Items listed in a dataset
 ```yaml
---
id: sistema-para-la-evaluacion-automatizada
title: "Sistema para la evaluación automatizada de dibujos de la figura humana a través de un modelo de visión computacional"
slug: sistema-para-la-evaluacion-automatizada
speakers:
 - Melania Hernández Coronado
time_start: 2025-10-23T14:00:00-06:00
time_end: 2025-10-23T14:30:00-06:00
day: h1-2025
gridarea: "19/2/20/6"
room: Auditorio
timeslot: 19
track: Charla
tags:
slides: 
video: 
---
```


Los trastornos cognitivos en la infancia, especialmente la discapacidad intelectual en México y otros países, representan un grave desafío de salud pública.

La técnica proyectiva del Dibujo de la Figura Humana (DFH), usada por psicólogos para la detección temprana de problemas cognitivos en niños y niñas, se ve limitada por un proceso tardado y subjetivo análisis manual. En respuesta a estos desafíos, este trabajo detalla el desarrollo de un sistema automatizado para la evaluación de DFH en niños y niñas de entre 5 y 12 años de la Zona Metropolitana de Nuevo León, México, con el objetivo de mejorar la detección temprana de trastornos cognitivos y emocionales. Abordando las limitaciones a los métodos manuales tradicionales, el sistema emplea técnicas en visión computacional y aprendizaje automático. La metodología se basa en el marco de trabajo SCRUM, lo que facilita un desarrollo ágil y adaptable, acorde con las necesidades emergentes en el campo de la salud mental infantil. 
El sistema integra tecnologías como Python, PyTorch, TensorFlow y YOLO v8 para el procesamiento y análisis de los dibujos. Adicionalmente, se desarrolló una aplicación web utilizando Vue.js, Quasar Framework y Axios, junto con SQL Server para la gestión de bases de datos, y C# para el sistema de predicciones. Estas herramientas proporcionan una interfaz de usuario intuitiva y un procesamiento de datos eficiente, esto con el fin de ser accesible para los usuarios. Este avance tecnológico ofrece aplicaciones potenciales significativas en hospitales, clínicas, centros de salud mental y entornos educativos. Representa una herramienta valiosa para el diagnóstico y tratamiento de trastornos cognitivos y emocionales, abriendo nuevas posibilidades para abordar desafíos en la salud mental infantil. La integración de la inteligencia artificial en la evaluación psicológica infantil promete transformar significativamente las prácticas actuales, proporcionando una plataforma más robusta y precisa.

Task description: With no line omitted, copy all the data exactly.

Exercise result:
 ```yaml
---
id: sistema-para-la-evaluacion-automatizada
title: "Sistema para la evaluación automatizada de dibujos de la figura humana a través de un modelo de visión computacional"
slug: sistema-para-la-evaluacion-automatizada
speakers:
 - Melania Hernández Coronado
time_start: 2025-10-23T14:00:00-06:00
time_end: 2025-10-23T14:30:00-06:00
day: h1-2025
gridarea: "19/2/20/6"
room: Auditorio
timeslot: 19
track: Charla
tags:
slides: 
video: 
---
```


Los trastornos cognitivos en la infancia, especialmente la discapacidad intelectual en México y otros países, representan un grave desafío de salud pública.

La técnica proyectiva del Dibujo de la Figura Humana (DFH), usada por psicólogos para la detección temprana de problemas cognitivos en niños y niñas, se ve limitada por un proceso tardado y subjetivo análisis manual. En respuesta a estos desafíos, este trabajo detalla el desarrollo de un sistema automatizado para la evaluación de DFH en niños y niñas de entre 5 y 12 años de la Zona Metropolitana de Nuevo León, México, con el objetivo de mejorar la detección temprana de trastornos cognitivos y emocionales. Abordando las limitaciones a los métodos manuales tradicionales, el sistema emplea técnicas en visión computacional y aprendizaje automático. La metodología se basa en el marco de trabajo SCRUM, lo que facilita un desarrollo ágil y adaptable, acorde con las necesidades emergentes en el campo de la salud mental infantil. 
El sistema integra tecnologías como Python, PyTorch, TensorFlow y YOLO v8 para el procesamiento y análisis de los dibujos. Adicionalmente, se desarrolló una aplicación web utilizando Vue.js, Quasar Framework y Axios, junto con SQL Server para la gestión de bases de datos, y C# para el sistema de predicciones. Estas herramientas proporcionan una interfaz de usuario intuitiva y un procesamiento de datos eficiente, esto con el fin de ser accesible para los usuarios. Este avance tecnológico ofrece aplicaciones potenciales significativas en hospitales, clínicas, centros de salud mental y entornos educativos. Representa una herramienta valiosa para el diagnóstico y tratamiento de trastornos cognitivos y emocionales, abriendo nuevas posibilidades para abordar desafíos en la salud mental infantil. La integración de la inteligencia artificial en la evaluación psicológica infantil promete transformar significativamente las prácticas actuales, proporcionando una plataforma más robusta y precisa.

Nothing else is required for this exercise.